After a moment she straightened her spine, pushed her hair back off her face, and said, far more confidently than she felt, “All right, let’s do it. Let’s finish this stupid thing and post it. I’m moving on.”
April’s expression was instantly delighted. “Yesss!” She lifted a fist in the air, then lowered it to Macy. “Fist bump, sister. You are on your way!”
“On my way to what?” Macy fist-bumped April’s ring with a wince.
“To happiness, my friend.” April turned back to the computer. “Now, choose a picture . . .”
CHAPTER FOUR
Jeremy looked back up at the ceiling. Stuff was going on here, emails being written, that iLove profile page being worked on. As hard as it was to believe—though really, no harder than all the rest of it—he was starting to think the seventh floor was somebody else’s cell phone. Each cube was an app, some of the apps were being used, and he could do nothing but watch.
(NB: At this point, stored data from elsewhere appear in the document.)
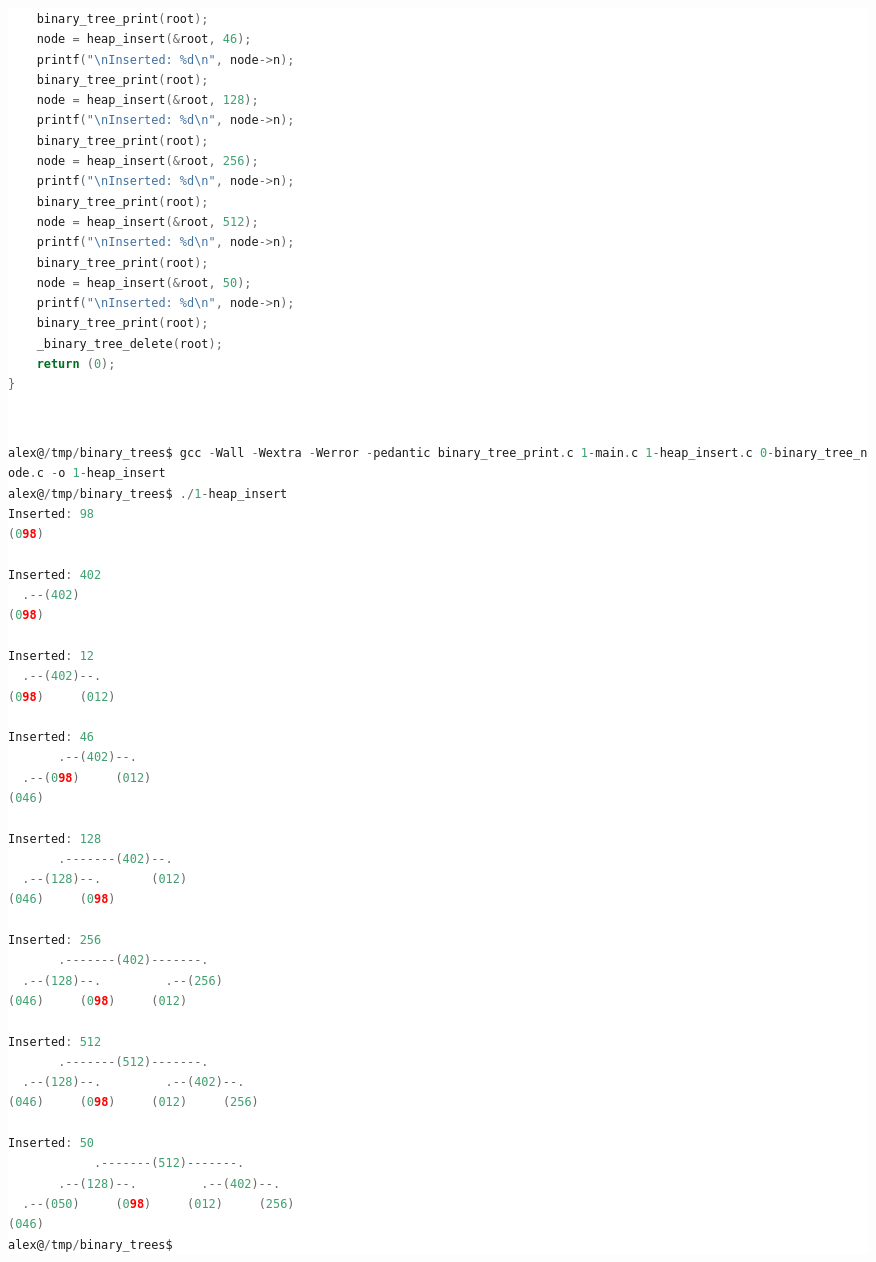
 ```c
    binary_tree_print(root);
    node = heap_insert(&root, 46);
    printf("\nInserted: %d\n", node->n);
    binary_tree_print(root);
    node = heap_insert(&root, 128);
    printf("\nInserted: %d\n", node->n);
    binary_tree_print(root);
    node = heap_insert(&root, 256);
    printf("\nInserted: %d\n", node->n);
    binary_tree_print(root);
    node = heap_insert(&root, 512);
    printf("\nInserted: %d\n", node->n);
    binary_tree_print(root);
    node = heap_insert(&root, 50);
    printf("\nInserted: %d\n", node->n);
    binary_tree_print(root);
    _binary_tree_delete(root);
    return (0);
}
```

<br>

```c
alex@/tmp/binary_trees$ gcc -Wall -Wextra -Werror -pedantic binary_tree_print.c 1-main.c 1-heap_insert.c 0-binary_tree_node.c -o 1-heap_insert
alex@/tmp/binary_trees$ ./1-heap_insert
Inserted: 98
(098)

Inserted: 402
  .--(402)
(098)

Inserted: 12
  .--(402)--.
(098)     (012)

Inserted: 46
       .--(402)--.
  .--(098)     (012)
(046)

Inserted: 128
       .-------(402)--.
  .--(128)--.       (012)
(046)     (098)

Inserted: 256
       .-------(402)-------.
  .--(128)--.         .--(256)
(046)     (098)     (012)

Inserted: 512
       .-------(512)-------.
  .--(128)--.         .--(402)--.
(046)     (098)     (012)     (256)

Inserted: 50
            .-------(512)-------.
       .--(128)--.         .--(402)--.
  .--(050)     (098)     (012)     (256)
(046)
alex@/tmp/binary_trees$
```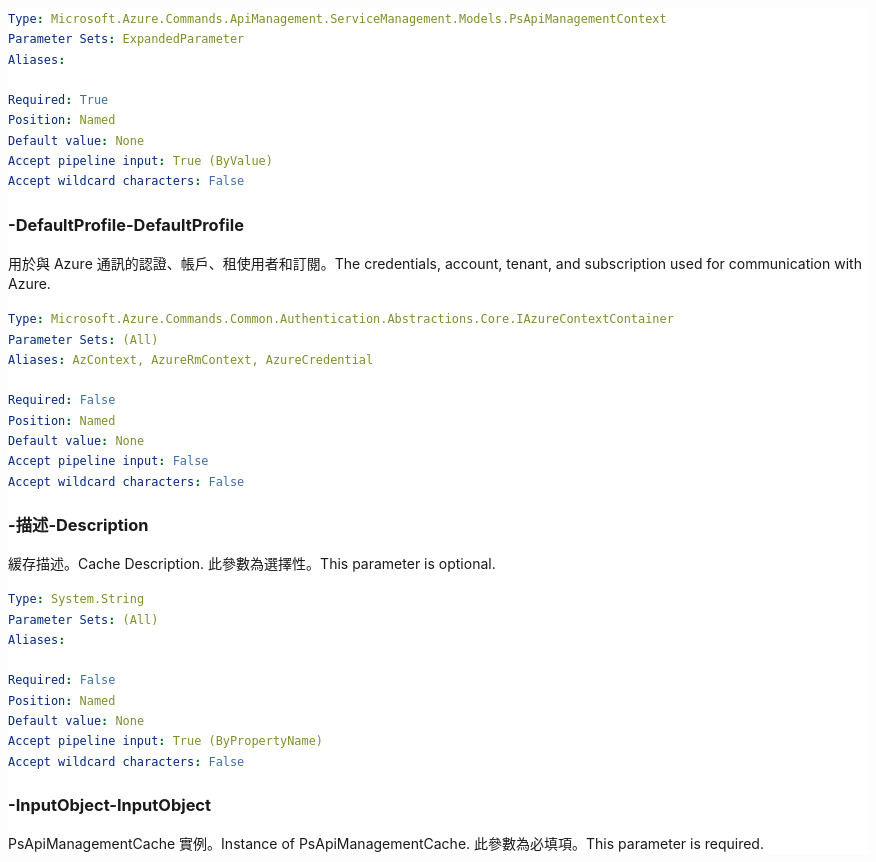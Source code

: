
 ```yaml
Type: Microsoft.Azure.Commands.ApiManagement.ServiceManagement.Models.PsApiManagementContext
Parameter Sets: ExpandedParameter
Aliases:

Required: True
Position: Named
Default value: None
Accept pipeline input: True (ByValue)
Accept wildcard characters: False
```

### <span data-ttu-id="63c40-126">-DefaultProfile</span><span class="sxs-lookup"><span data-stu-id="63c40-126">-DefaultProfile</span></span>
<span data-ttu-id="63c40-127">用於與 Azure 通訊的認證、帳戶、租使用者和訂閱。</span><span class="sxs-lookup"><span data-stu-id="63c40-127">The credentials, account, tenant, and subscription used for communication with Azure.</span></span>

```yaml
Type: Microsoft.Azure.Commands.Common.Authentication.Abstractions.Core.IAzureContextContainer
Parameter Sets: (All)
Aliases: AzContext, AzureRmContext, AzureCredential

Required: False
Position: Named
Default value: None
Accept pipeline input: False
Accept wildcard characters: False
```

### <span data-ttu-id="63c40-128">-描述</span><span class="sxs-lookup"><span data-stu-id="63c40-128">-Description</span></span>
<span data-ttu-id="63c40-129">緩存描述。</span><span class="sxs-lookup"><span data-stu-id="63c40-129">Cache Description.</span></span>
<span data-ttu-id="63c40-130">此參數為選擇性。</span><span class="sxs-lookup"><span data-stu-id="63c40-130">This parameter is optional.</span></span>

```yaml
Type: System.String
Parameter Sets: (All)
Aliases:

Required: False
Position: Named
Default value: None
Accept pipeline input: True (ByPropertyName)
Accept wildcard characters: False
```

### <span data-ttu-id="63c40-131">-InputObject</span><span class="sxs-lookup"><span data-stu-id="63c40-131">-InputObject</span></span>
<span data-ttu-id="63c40-132">PsApiManagementCache 實例。</span><span class="sxs-lookup"><span data-stu-id="63c40-132">Instance of PsApiManagementCache.</span></span>
<span data-ttu-id="63c40-133">此參數為必填項。</span><span class="sxs-lookup"><span data-stu-id="63c40-133">This parameter is required.</span></span>
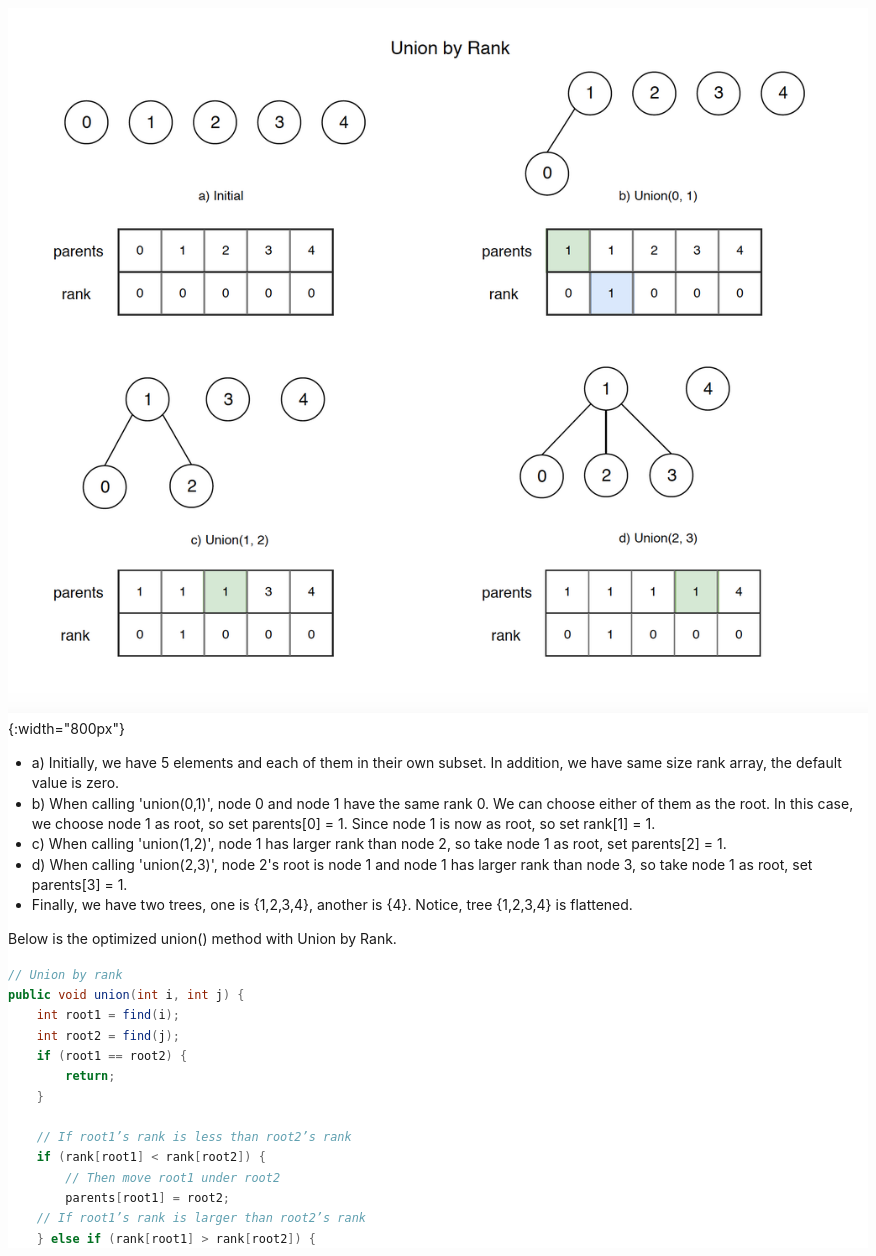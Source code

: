 ![image](/public/notes/algorithm-union-and-find/union_by_rank.png){:width="800px"}
* a) Initially, we have 5 elements and each of them in their own subset. In addition, we have same size rank array, the default value is zero.
* b) When calling 'union(0,1)', node 0 and node 1 have the same rank 0. We can choose either of them as the root. In this case, we choose node 1 as root, so set parents[0] = 1. Since node 1 is now as root, so set rank[1] = 1.
* c) When calling 'union(1,2)', node 1 has larger rank than node 2, so take node 1 as root, set parents[2] = 1.
* d) When calling 'union(2,3)', node 2's root is node 1 and node 1 has larger rank than node 3, so take node 1 as root, set parents[3] = 1.
* Finally, we have two trees, one is {1,2,3,4}, another is {4}. Notice, tree {1,2,3,4} is flattened.

Below is the optimized union() method with Union by Rank.
```java
// Union by rank
public void union(int i, int j) {
    int root1 = find(i);
    int root2 = find(j);
    if (root1 == root2) {
        return;
    }

    // If root1’s rank is less than root2’s rank
    if (rank[root1] < rank[root2]) {
        // Then move root1 under root2
        parents[root1] = root2;
    // If root1’s rank is larger than root2’s rank
    } else if (rank[root1] > rank[root2]) {
```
But it wasn’t his phone. Certainly he hadn’t filled out a profile looking for a man. Nor had he written an email to anybody named Bud.
Was being here a message that he should be paying attention to that heart-throbbing app? He watched as the typist finished the essay with some blahblah about having a sense of humor and a sensitive side and whatever.
He stood up and left the cubicle, the forces that had sucked him in apparently having had enough of him. He looked up at the ceiling again, saw the face of the giant phone, and decided to check out the photos. If this place made any sense at all—and that was in some doubt—he’d be in this person’s cell phone for a reason. Pictures might be the quickest way to figure out whose it was.
He went straight down the aisle from iLove to Photos, where he was once again immediately zapped inside. On the large screen in front of him was Macy’s gorgeous face.
His breath left him in a whoosh. He should have suspected, but he’d felt so hopeless it hadn’t even occurred to him—he was in Macy’s phone. That email was to one of her PR clients. She was filling out a dating profile.
His heart twisted.
Most of the recent photos were of the two of them, or just him, and he had a moment of feeling glad she hadn’t deleted them. Then again, it hadn’t been very long. As he scrolled through the photos, he began to notice how many of the ones of him showed him bent over his cell phone—at restaurant tables, on city streets, in her living room, his kitchen, in bed . . .
He scanned the folders, opening a video. Immediately he heard her laughter, then the shaking screen revealed her face. God, she was beautiful—her eyes wet with laughter and sparkling as they looked at him holding the camera.
He remembered the day. They’d gone hiking, her hair was windblown, her cheeks pink, and they’d gotten to laughing over something. Her laugh was so infectious, her face so brilliant with joy, that he’d wanted to capture it. Of course he hadn’t told her that, or she’d have gotten embarrassed and cynical. She never believed compliments.
They’d hiked one of the steeper trails that day, tramping through old fallen leaves, though the colors hadn’t quite changed yet. Macy had said she loved fall the best because its breezes were summer heat wrapped in cold, as opposed to spring, which was winter cold veneered with warmth.